Is affirmative action necessary to achieve racial equality in the United States?
This is, of course, a matter of personal opinion. There is no way to prove objectively that a given answer is correct. My own view is that affirmative action is not absolutely necessary to achieve racial equality. Ideally, it would be helpful. However, in our current racial climate, it may be counterproductive.
Ideally, affirmative action would help to bring about racial equality. African Americans, and some others, would receive extra help for a relatively short while. This would give them the “leg up” that they need to become equal to whites in all ways. Once the proportion of blacks who are poor and disadvantaged fell to the same level as that of whites, affirmative action would no longer be needed.
In our current climate, though, affirmative action might not accomplish this. Instead of bringing about equality, it can bring about more racial conflict. Whites see affirmative action as unjust discrimination. Blacks are angered by whites who seem to be denying that blacks need and deserve some help after centuries of slavery and discrimination. This serves to drive the two sides farther apart, making true racial equality more difficult to achieve.

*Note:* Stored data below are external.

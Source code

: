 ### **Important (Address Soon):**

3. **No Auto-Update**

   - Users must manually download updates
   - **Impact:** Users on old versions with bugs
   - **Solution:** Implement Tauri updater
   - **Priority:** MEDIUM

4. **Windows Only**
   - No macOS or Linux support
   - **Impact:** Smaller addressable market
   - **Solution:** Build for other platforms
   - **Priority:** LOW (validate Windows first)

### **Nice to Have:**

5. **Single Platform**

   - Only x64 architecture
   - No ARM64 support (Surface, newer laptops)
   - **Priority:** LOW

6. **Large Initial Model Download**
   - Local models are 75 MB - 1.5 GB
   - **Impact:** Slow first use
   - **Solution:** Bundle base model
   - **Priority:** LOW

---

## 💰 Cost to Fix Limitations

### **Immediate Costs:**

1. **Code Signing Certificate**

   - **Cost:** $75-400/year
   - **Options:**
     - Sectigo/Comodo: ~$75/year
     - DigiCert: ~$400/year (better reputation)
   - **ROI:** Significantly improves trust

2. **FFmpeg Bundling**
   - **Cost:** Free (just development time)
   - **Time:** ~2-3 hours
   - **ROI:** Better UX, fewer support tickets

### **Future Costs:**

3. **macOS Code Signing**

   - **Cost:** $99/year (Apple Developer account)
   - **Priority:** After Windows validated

I would say that affirmative action would not be necessary in the first place if we were willing to spend money to help all poor people. There would be no need for affirmative action if we were to spend enough on poor schools to give them all the things that rich schools have. There would be no need for affirmative action if we were to spend enough to create effective job training programs and other such things that would help to pull poorer parents out of poverty. In short, if we spent enough to truly help all the poor, we would not need to single out minorities for special treatment.